If NJ Governor Chris Christie ever decides to stop the Sarah Palin political cock-teasing and throw his
Mickey Mouse cap in the ring, I have the perfect idea for his campaign song: Denis Leary's, "I'm an Asshole."
Christie's speech a couple of nights ago at the Reagan Library in Simi Valley, reverently covered by Roger Ailes'
propaganda arm for the GOP Fox News, set the Twitterverse in flames or convulsed it in laughter, depending on your political stripe. It was full of sound and subdued fury, signifying nothing but this message: "I am not running." Oh, that and Reagan smashing PATCO was a good thing.
It's real easy to think of Chris Christie as an unfunny version of Ralph Kramden with Tourette Syndrome. He's become, in the perennially-fixed Republican hub of the political universe, this general election cycle's Fred Thompson. Thompson, you may remember, made people like
Chris Matthews swoon just imagining the smell of Aqua Velva wafting from his neck wattles. Thompson provided a wrinkled but glittering Hollywood backdrop to a field of Republican pretenders who were hardly more palatable then than they are now. He was like some still virile, grandfatherly type who lived next door, the Clint Eastwood character in
Gran Torino that the bored, desperate housewives on the block wanted but couldn't have.
Then Fred finally lurched into their bedrooms and fell asleep during the act of love and the fantasy was over.
But it may be too much of an oversimplification to look at Christie as 2012's answer to Fred Thompson, a man who nearly pulled Lunesta from every pharmacy the night he announced his candidacy on the Jay Leno show. Christie, in a literally and figuratively larger than life way, is more dynamic to Republicans than Thompson ever was on or off the silver screen.
Christie, for some as yet maddeningly elusive reason, has the ability or talent to basically tell people to go fuck themselves and to then brag about it by having his staffers post the results on Youtube. For most politicians (and yes, I'm looking in your direction, George Allen), these videos would be deal-breakers. But Christie is the Teflon Governor and no insult that he deals to public schoolteachers, their union or anyone else that gives him attitude ever sticks to him.

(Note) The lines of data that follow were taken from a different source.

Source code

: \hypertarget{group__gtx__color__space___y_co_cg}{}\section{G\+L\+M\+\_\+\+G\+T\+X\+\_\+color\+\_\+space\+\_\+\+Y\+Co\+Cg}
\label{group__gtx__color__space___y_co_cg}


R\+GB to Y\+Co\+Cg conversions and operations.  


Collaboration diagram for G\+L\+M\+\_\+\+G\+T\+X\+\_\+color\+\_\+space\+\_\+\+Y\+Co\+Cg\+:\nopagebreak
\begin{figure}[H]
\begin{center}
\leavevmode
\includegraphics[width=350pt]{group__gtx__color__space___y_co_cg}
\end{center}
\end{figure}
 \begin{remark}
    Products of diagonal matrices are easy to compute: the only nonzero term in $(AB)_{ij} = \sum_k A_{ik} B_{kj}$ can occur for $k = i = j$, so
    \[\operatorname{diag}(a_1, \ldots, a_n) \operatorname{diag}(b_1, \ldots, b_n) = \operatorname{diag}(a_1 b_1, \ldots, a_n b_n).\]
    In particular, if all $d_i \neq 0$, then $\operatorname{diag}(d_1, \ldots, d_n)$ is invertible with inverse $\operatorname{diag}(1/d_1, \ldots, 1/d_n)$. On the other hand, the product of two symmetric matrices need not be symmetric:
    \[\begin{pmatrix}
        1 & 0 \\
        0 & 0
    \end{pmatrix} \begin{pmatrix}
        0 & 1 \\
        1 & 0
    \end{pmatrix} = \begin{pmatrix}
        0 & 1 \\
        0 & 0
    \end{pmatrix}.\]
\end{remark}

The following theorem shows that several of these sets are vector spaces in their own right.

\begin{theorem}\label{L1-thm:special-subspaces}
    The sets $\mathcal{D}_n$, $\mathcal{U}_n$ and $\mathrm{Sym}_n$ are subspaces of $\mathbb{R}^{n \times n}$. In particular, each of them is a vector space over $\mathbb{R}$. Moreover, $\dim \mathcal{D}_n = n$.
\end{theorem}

Maybe it's his James Gandolfini arrogance, his ability to warm the cockles of the Republican heart everyone who wistfully thinks of Tony Soprano, America's most beloved mass murderer. Perhaps they live vicariously through Christie's ability to tell his critics to go to hell when they challenge his most absurd pronouncements.
Short of comedians, the world's other class of people who get paid handsomely to be laughed at, no one likes to be laughed at while they're speaking. Christie views it as a sign of disrespect but what seems to elude him is that perhaps his critics laugh at him while he's speaking because they simply can't help themselves.
After all, this is the same guy who took a helicopter to his son's baseball game then drove in a limousine for the 100 yards between the chopper and the diamond. This is a guy who hobnobbed with Mickey and Minnie while his state was buried in snow. This is a guy who called teacher's unions "thugs".
And Christie's very hypothetical appeal to the Republican base, if anything, underscores the dissatisfaction that Republican voters feel with the current crop of psychopaths, some of them holdovers from the last crop of psychopaths (Romney, Santorum, Paul).
And, to anyone with even semi-functional synapses, Republicans swooning over Christie while daydreaming that he may be a plus-sized Reagan is itself worth guffawing over.